The word to look for is "label". Report every line of the entries below that has it.

Stored data:
────────────────────────────────────────

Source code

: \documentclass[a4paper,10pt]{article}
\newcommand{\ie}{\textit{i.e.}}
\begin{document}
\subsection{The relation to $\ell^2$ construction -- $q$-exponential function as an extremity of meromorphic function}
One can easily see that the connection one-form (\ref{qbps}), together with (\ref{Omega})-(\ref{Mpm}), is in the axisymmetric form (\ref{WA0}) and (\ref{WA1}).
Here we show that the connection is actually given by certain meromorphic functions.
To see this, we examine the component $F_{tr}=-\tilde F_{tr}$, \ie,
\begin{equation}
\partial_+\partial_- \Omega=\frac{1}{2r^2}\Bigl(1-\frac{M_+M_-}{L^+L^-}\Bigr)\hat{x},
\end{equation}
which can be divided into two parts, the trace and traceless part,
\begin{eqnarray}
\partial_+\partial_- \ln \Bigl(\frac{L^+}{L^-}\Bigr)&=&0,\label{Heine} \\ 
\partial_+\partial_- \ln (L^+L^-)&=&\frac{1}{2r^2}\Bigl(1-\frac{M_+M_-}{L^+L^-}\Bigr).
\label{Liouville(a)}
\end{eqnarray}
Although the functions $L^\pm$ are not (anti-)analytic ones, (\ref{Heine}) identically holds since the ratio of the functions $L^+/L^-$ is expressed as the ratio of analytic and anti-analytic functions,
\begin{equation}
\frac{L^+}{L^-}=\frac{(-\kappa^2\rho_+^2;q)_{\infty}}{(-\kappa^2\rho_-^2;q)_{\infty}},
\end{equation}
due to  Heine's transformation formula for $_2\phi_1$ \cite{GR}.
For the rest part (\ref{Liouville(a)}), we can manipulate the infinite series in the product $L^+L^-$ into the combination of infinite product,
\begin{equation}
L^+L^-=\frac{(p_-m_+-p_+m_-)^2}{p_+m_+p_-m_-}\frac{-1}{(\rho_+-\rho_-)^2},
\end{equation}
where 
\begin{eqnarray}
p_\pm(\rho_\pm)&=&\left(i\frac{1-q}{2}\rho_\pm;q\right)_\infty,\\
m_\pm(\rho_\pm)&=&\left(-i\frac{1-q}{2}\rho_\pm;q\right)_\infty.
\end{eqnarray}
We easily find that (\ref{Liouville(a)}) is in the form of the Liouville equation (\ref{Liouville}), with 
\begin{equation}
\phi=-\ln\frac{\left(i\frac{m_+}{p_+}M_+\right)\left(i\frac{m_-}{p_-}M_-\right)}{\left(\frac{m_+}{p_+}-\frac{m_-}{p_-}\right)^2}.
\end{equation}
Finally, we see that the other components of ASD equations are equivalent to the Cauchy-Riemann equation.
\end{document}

────────────────────────────────────────

**TASK RESULT**.
\partial_+\partial_- \ln \Bigl(\frac{L^+}{L^-}\Bigr)&=&0,\label{Heine} \\ 
\label{Liouville(a)}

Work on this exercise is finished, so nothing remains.